YOUR TASK —
Check the records below line by line, and report how many lines include the string "这里写int类型的好处是既可以写char类型的数据". No other words are needed.

EXERCISE MATERIALS —
-----

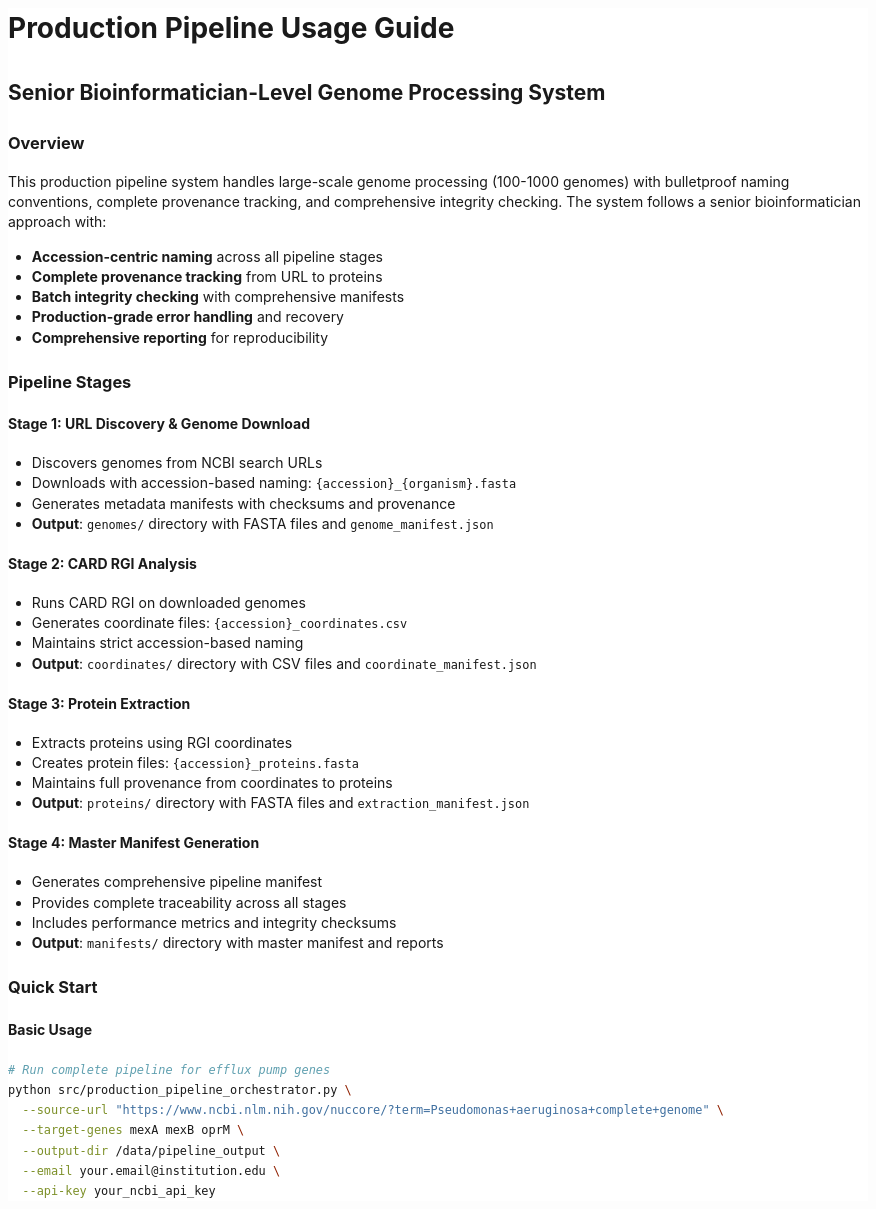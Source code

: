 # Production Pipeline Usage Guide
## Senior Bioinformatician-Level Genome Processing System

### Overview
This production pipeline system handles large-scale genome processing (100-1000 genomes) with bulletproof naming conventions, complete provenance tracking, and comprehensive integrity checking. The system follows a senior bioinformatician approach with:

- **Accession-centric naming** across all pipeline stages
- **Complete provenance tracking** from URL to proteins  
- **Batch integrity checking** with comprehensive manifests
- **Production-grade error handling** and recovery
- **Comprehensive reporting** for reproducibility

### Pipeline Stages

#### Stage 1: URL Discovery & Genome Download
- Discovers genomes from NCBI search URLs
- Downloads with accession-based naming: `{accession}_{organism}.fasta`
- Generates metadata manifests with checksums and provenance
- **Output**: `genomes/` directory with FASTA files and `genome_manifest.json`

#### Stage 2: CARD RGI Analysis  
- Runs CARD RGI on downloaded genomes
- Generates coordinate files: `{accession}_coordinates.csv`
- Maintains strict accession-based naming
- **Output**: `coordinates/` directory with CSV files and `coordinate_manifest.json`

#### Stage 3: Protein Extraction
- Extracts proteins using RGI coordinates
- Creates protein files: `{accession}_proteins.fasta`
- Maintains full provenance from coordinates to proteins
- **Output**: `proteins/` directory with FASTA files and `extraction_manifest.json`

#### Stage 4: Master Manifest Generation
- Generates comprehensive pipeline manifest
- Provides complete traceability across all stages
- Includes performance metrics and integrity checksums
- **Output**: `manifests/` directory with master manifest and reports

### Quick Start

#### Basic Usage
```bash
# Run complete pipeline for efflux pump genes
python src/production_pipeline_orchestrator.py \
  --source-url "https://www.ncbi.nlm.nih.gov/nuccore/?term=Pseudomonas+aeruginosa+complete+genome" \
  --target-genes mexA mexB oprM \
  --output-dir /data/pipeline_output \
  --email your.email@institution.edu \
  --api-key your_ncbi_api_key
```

-----

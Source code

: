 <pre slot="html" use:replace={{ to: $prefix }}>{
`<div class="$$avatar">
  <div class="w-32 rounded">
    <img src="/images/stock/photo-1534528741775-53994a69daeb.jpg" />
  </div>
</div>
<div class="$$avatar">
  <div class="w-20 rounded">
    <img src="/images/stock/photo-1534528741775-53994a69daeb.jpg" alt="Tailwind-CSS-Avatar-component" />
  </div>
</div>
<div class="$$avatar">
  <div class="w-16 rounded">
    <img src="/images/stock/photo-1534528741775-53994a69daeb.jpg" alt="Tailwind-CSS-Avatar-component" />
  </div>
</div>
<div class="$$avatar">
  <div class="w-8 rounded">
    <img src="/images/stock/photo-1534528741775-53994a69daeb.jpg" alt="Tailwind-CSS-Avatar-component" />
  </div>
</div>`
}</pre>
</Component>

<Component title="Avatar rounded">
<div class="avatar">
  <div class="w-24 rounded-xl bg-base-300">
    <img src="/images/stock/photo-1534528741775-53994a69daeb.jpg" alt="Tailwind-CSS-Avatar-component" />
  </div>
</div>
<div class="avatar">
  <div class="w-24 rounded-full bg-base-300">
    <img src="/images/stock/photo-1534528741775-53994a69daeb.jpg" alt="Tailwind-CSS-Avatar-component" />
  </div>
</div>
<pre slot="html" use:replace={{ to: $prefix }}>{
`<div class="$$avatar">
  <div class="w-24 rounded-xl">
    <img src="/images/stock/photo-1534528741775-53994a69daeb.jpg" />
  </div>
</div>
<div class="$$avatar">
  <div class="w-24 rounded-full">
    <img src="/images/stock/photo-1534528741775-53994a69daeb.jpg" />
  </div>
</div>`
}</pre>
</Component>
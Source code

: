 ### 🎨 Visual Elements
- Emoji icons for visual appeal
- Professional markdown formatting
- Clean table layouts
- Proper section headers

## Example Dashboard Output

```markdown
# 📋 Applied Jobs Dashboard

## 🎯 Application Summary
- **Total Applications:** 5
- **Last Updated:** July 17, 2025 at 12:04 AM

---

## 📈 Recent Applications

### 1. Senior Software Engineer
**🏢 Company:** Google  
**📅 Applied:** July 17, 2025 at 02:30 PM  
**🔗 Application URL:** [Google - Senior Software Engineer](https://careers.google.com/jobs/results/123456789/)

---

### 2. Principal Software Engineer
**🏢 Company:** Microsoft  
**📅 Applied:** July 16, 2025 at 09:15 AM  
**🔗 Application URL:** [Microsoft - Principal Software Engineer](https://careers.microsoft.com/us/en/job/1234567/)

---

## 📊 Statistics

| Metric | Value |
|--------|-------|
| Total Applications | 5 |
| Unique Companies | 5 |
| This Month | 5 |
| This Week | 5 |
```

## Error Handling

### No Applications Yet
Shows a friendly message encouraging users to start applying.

-----

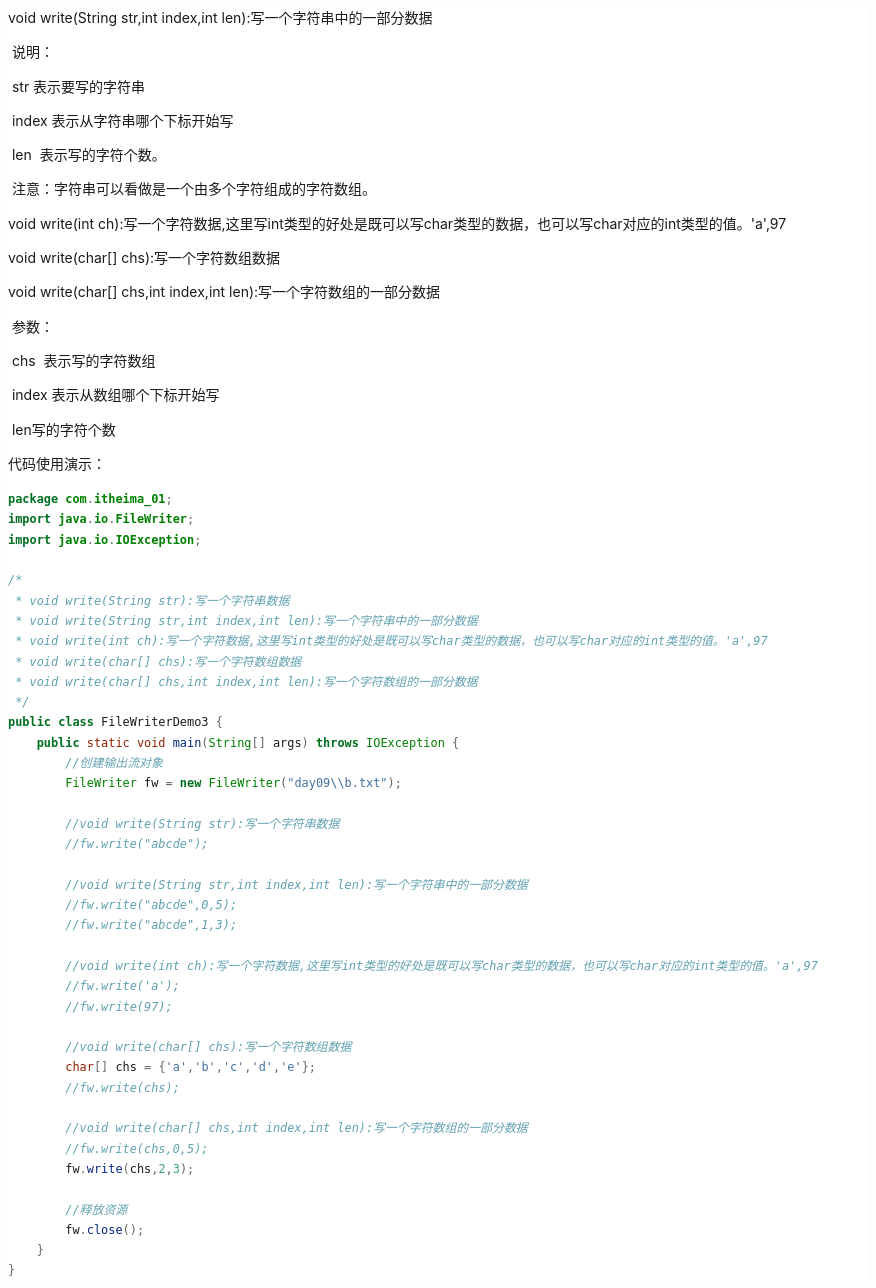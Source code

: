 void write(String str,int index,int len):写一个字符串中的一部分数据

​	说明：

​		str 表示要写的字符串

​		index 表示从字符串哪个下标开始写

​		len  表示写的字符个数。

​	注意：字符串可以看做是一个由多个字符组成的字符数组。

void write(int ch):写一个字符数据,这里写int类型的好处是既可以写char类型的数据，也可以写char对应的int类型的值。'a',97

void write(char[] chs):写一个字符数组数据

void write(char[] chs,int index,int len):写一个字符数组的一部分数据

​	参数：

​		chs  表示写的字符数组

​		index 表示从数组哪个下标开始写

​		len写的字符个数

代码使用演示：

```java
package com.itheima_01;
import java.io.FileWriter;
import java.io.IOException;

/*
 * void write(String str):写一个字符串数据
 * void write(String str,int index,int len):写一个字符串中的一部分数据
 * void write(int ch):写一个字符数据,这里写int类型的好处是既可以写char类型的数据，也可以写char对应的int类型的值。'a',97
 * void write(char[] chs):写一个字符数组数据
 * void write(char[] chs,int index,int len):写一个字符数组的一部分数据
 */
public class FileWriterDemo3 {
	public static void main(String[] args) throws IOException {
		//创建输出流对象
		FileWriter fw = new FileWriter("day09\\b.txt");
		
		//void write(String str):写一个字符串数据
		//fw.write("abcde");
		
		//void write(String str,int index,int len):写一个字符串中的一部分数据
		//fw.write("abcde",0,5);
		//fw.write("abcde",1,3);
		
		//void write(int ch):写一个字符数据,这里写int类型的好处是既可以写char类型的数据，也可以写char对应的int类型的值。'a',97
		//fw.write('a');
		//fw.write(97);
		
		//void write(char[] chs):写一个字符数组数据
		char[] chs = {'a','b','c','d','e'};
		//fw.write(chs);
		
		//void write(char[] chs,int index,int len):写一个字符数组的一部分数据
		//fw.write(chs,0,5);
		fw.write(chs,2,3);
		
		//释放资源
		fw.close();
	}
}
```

-----

YOUR RESPONSE —
3